TASK OBJECTIVE
Wherever the word "also" appears in the entries, copy the whole line.

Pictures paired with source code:
··········

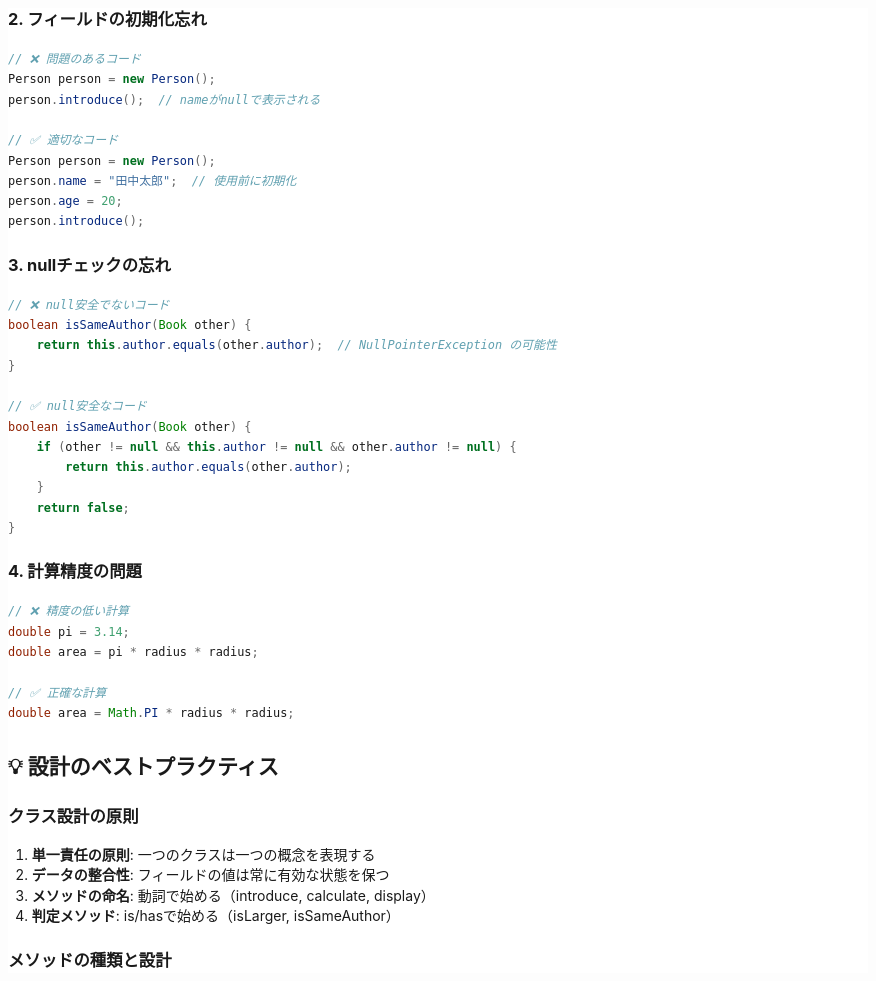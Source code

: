 ### 2. フィールドの初期化忘れ

```java
// ❌ 問題のあるコード
Person person = new Person();
person.introduce();  // nameがnullで表示される

// ✅ 適切なコード
Person person = new Person();
person.name = "田中太郎";  // 使用前に初期化
person.age = 20;
person.introduce();
```

### 3. nullチェックの忘れ

```java
// ❌ null安全でないコード
boolean isSameAuthor(Book other) {
    return this.author.equals(other.author);  // NullPointerException の可能性
}

// ✅ null安全なコード
boolean isSameAuthor(Book other) {
    if (other != null && this.author != null && other.author != null) {
        return this.author.equals(other.author);
    }
    return false;
}
```

### 4. 計算精度の問題

```java
// ❌ 精度の低い計算
double pi = 3.14;
double area = pi * radius * radius;

// ✅ 正確な計算
double area = Math.PI * radius * radius;
```

## 💡 設計のベストプラクティス

### クラス設計の原則

1. **単一責任の原則**: 一つのクラスは一つの概念を表現する
2. **データの整合性**: フィールドの値は常に有効な状態を保つ
3. **メソッドの命名**: 動詞で始める（introduce, calculate, display）
4. **判定メソッド**: is/hasで始める（isLarger, isSameAuthor）

### メソッドの種類と設計
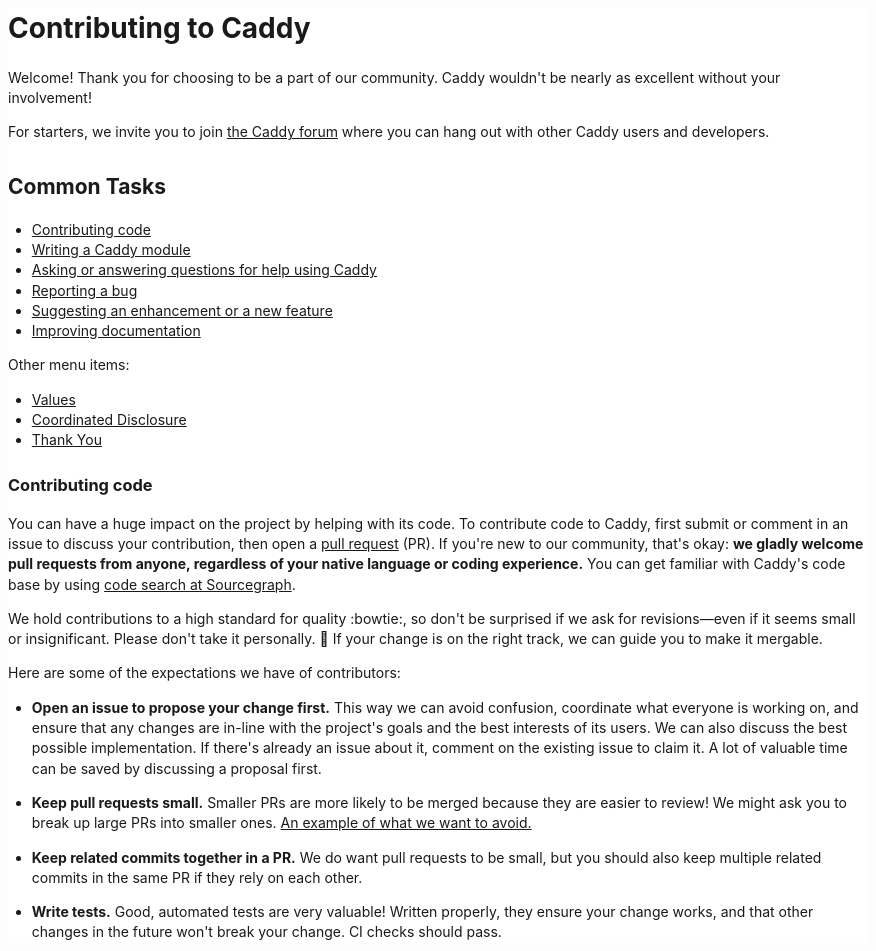 Contributing to Caddy
=====================

Welcome! Thank you for choosing to be a part of our community. Caddy wouldn't be nearly as excellent without your involvement!

For starters, we invite you to join [the Caddy forum](https://caddy.community) where you can hang out with other Caddy users and developers.

## Common Tasks

- [Contributing code](#contributing-code)
- [Writing a Caddy module](#writing-a-caddy-module)
- [Asking or answering questions for help using Caddy](#getting-help-using-caddy)
- [Reporting a bug](#reporting-bugs)
- [Suggesting an enhancement or a new feature](#suggesting-features)
- [Improving documentation](#improving-documentation)

Other menu items:

- [Values](#values)
- [Coordinated Disclosure](#coordinated-disclosure)
- [Thank You](#thank-you)


### Contributing code

You can have a huge impact on the project by helping with its code. To contribute code to Caddy, first submit or comment in an issue to discuss your contribution, then open a [pull request](https://github.com/sunbird1015/caddy/pulls) (PR). If you're new to our community, that's okay: **we gladly welcome pull requests from anyone, regardless of your native language or coding experience.** You can get familiar with Caddy's code base by using [code search at Sourcegraph](https://sourcegraph.com/github.com/sunbird1015/caddy).

We hold contributions to a high standard for quality :bowtie:, so don't be surprised if we ask for revisions&mdash;even if it seems small or insignificant. Please don't take it personally. :blue_heart: If your change is on the right track, we can guide you to make it mergable.

Here are some of the expectations we have of contributors:

- **Open an issue to propose your change first.** This way we can avoid confusion, coordinate what everyone is working on, and ensure that any changes are in-line with the project's goals and the best interests of its users. We can also discuss the best possible implementation. If there's already an issue about it, comment on the existing issue to claim it. A lot of valuable time can be saved by discussing a proposal first.

- **Keep pull requests small.** Smaller PRs are more likely to be merged because they are easier to review! We might ask you to break up large PRs into smaller ones. [An example of what we want to avoid.](https://twitter.com/iamdevloper/status/397664295875805184)

- **Keep related commits together in a PR.** We do want pull requests to be small, but you should also keep multiple related commits in the same PR if they rely on each other.

- **Write tests.** Good, automated tests are very valuable! Written properly, they ensure your change works, and that other changes in the future won't break your change. CI checks should pass.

··········

RESPONSE BELOW
- **Open an issue to propose your change first.** This way we can avoid confusion, coordinate what everyone is working on, and ensure that any changes are in-line with the project's goals and the best interests of its users. We can also discuss the best possible implementation. If there's already an issue about it, comment on the existing issue to claim it. A lot of valuable time can be saved by discussing a proposal first.
- **Keep related commits together in a PR.** We do want pull requests to be small, but you should also keep multiple related commits in the same PR if they rely on each other.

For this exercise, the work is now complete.